# strumming pattern



## Tbayrocker (Mar 18, 2010)

Hi all.I am new to playing guitar and i haven`t developed an ear for picking out the strumming patterns of songs that i hear and want to play.Are there tips or tricks to deciphering the pattern of a song?or is it just a matter of getting more experience.One song in particular that I am trying to learn right now is "she was only sixteen by Dr. Hook.If anyone knows the strumming pattern for this song would you please post it.Thanks


----------



## shoretyus (Jan 6, 2007)

This help? It looks like he is almost using an alternating bass pattern.... pick bass note /strum/ bass note. But he is doing it lightly not like a straight bluegrass tune .. Bass note/down/up/down ... when I look back at it 
YouTube - ~ Only Sixteen ~ (for Dr.
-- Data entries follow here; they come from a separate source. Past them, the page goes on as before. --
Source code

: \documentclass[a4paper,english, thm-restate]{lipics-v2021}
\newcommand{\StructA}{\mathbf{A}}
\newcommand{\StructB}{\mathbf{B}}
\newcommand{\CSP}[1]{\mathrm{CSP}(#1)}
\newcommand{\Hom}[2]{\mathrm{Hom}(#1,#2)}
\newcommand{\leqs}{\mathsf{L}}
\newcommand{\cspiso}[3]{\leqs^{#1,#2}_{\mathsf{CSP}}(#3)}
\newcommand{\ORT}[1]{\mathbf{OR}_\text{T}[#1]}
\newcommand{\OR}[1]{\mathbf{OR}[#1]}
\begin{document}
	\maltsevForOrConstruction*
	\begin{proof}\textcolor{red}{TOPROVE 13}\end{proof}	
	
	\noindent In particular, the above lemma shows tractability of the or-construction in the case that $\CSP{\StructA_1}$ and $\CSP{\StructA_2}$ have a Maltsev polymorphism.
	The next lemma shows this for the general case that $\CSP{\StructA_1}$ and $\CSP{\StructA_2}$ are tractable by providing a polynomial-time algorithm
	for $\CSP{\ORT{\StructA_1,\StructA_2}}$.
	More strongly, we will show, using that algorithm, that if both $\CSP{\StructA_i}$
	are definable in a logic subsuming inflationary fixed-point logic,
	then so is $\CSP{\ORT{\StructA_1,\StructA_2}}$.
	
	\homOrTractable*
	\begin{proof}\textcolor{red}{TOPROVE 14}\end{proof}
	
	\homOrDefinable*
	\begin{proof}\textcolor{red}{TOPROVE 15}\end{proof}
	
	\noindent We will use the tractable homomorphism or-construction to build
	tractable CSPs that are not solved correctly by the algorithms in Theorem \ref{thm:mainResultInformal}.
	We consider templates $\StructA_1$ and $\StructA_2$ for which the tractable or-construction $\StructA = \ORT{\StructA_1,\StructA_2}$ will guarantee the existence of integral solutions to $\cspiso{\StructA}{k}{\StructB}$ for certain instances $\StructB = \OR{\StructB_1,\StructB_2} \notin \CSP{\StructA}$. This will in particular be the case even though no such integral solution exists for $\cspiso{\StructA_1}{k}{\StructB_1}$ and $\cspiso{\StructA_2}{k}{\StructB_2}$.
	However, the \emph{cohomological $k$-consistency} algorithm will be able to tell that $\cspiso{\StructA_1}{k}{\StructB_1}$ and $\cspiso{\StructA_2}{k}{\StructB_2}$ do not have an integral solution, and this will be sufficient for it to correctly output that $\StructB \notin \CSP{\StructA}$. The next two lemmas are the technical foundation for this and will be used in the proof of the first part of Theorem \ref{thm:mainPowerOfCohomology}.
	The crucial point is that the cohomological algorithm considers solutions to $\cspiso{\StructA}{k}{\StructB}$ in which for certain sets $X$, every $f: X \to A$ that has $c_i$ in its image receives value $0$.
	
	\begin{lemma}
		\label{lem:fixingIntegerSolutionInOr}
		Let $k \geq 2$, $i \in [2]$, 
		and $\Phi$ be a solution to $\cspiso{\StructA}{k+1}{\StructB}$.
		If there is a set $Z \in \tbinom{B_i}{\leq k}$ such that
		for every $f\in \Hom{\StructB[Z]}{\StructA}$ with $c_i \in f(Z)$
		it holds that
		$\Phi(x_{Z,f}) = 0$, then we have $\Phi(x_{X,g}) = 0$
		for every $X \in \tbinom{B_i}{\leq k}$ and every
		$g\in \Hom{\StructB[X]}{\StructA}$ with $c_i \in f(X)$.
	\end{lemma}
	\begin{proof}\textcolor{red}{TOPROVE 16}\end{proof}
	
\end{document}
Hook Week)


----------



## Tbayrocker (Mar 18, 2010)

Thanks for info shoretyus.I appreciate it.Actually there is a kid on youtube(harleyrider666) that does a good cover of the song too.I have watched his vid countless times and the strumming pattern seems pretty basic but I really can`t tell for sure what pattern he is using.Hopefully with more experience I will be able to pick out the patterns of different songs because it is frustrating as hell right now.Thanks again for replying to my post.I`ll give it a try.


----------



## shoretyus (Jan 6, 2007)

Keep at it .. it does get easier... then you go and pick harder songs ..


----------